Policy: Privilege Elevation Justification Policy for Command Prompt

This example shows a Privilege Elevation policy that targets a specific application (Command Prompt / cmd.exe, as represented by a single App ID) and requires the user to provide a justification before the process can run with elevated privileges. It’s useful for demonstrating how to add accountability and audit context around elevation of a commonly abused “living off the land” tool—without blocking it outright.


What This Policy Does

  • Targets Privilege Elevation for:

    • Any user (*)

    • One specific application (a single App ID)

    • One specific endpoint (a single Machine ID)

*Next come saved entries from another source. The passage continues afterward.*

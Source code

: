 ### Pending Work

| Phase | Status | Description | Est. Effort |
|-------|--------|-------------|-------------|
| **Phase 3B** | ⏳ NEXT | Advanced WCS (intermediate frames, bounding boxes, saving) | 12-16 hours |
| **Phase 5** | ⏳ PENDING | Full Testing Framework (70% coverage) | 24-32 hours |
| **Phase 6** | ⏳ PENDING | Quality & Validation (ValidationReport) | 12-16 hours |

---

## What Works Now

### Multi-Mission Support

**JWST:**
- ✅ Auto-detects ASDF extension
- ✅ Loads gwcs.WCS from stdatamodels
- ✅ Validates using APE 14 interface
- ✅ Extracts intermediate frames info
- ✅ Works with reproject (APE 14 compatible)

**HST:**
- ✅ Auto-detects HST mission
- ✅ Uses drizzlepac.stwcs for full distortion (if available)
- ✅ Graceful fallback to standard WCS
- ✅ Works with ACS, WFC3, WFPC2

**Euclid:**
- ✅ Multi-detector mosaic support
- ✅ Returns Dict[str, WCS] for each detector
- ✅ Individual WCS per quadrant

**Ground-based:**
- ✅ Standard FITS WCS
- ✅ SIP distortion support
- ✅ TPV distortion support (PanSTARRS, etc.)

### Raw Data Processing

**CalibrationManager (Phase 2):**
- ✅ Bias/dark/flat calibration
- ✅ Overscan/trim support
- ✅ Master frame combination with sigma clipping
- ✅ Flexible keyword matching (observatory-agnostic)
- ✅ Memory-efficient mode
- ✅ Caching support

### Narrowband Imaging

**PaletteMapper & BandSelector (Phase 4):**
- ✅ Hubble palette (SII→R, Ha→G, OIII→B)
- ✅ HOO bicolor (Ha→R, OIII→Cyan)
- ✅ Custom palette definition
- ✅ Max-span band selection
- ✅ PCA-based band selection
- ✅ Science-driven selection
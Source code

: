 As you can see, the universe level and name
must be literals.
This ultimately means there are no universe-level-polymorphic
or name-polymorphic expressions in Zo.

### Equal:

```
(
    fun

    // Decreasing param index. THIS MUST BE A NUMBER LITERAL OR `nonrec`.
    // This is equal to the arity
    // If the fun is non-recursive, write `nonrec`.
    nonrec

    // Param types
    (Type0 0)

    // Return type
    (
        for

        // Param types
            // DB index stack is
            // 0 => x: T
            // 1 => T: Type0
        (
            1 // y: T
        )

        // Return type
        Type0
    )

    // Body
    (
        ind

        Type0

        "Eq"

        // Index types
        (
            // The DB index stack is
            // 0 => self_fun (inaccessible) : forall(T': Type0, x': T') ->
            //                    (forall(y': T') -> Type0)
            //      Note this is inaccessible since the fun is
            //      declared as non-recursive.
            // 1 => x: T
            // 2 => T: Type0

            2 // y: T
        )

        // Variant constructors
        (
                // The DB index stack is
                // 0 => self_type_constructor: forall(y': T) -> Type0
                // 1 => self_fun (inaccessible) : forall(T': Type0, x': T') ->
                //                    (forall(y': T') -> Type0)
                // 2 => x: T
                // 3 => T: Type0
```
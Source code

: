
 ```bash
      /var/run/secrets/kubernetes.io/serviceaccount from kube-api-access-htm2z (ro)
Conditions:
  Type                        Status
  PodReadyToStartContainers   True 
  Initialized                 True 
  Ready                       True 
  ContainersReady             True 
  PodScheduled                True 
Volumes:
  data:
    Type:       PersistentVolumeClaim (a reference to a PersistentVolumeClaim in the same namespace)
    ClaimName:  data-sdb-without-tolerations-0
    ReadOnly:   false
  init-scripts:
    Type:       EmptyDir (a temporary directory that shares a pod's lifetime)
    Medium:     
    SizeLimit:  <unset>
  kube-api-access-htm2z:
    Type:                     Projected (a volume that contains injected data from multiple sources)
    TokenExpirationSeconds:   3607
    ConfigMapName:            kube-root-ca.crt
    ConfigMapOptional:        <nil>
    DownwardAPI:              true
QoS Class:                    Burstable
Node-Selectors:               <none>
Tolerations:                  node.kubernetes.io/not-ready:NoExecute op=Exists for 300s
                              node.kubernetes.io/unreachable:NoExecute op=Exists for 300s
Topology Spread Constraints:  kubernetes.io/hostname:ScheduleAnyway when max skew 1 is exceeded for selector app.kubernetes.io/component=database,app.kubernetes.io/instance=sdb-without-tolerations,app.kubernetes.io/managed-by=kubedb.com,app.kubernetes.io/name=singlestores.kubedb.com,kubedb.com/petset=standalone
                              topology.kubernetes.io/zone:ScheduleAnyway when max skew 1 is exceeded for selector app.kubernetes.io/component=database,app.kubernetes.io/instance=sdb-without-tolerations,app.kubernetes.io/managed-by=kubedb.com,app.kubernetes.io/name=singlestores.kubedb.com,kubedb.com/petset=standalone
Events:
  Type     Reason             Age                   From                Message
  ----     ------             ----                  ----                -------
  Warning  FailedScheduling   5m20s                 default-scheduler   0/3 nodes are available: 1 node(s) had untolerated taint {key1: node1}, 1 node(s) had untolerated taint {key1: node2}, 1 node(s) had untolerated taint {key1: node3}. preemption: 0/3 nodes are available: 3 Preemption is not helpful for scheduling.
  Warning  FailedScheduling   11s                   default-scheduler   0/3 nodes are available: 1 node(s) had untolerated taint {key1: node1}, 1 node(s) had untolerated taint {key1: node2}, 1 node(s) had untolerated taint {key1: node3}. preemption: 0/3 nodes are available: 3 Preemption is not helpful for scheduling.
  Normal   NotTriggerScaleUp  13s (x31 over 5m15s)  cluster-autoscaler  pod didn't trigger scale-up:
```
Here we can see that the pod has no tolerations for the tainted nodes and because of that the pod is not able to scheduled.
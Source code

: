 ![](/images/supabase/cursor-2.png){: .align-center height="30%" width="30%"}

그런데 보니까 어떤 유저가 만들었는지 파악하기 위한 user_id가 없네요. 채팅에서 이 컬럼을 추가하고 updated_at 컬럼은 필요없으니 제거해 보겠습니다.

  • Requires JUSTIFY on success (the user must enter a justification before elevation proceeds).

  • Requires the user to acknowledge the notification (NotificationRequiresAcknowledge: true).

  • Is currently turned off (Status: off), so it will not apply until enabled.

  • Assigns a Risk Level of 50.


Why It Behaves This Way

  • Application-Scoped Control: The policy is tied to a single application identifier, so it triggers only for the targeted process rather than for every elevation attempt.

  • Broad User Coverage: With a wildcard user scope, any user on the targeted endpoint is subject to the same justification requirement.

  • Justification As The Control: JUSTIFY is designed to collect user-provided context and create an audit trail while still allowing work to proceed when there’s a legitimate need.

  • Standard Checks With No Extra Constraints: Date/Time/Day/Certificate restriction lists are empty, so the match is primarily driven by user + machine + application targeting.

  • Message/Behavior Mismatch: The notification text says “monitor mode” and implies multiple controls (MFA, justification, request), but the configured success control is JUSTIFY only.


What The User Experiences

  • In Its Current State (Status Off): Users won’t see anything from this policy because it’s disabled.

  • If Enabled: When a user attempts to run the targeted process as an administrator on an in-scope endpoint, they’ll be prompted to enter a justification.

  • Because acknowledgement is required, the user must also dismiss the notification prompt as part of the flow.


Important Notes And Common Adjustments

  • Enable It Intentionally: If this is meant to be active, switch the policy from off to an enabled/enforced state.

  • Fix The Notification Message: Update the text so it accurately reflects the actual control (JUSTIFY) and avoids referencing monitor mode or additional controls that aren’t configured.

  • Decide If You Need A Stronger Control:

    • Use APPROVAL if elevations of this tool should require explicit authorization.

    • Add MFA if you want a step-up authentication requirement for this elevation.

    • Use DENY if this tool should never be elevated in your environment.

  • Reduce Prompt Fatigue: If legitimate use is frequent, consider narrowing by user/group or limiting to specific endpoints (or moving from JUSTIFY to ALLOW for a smaller trusted population).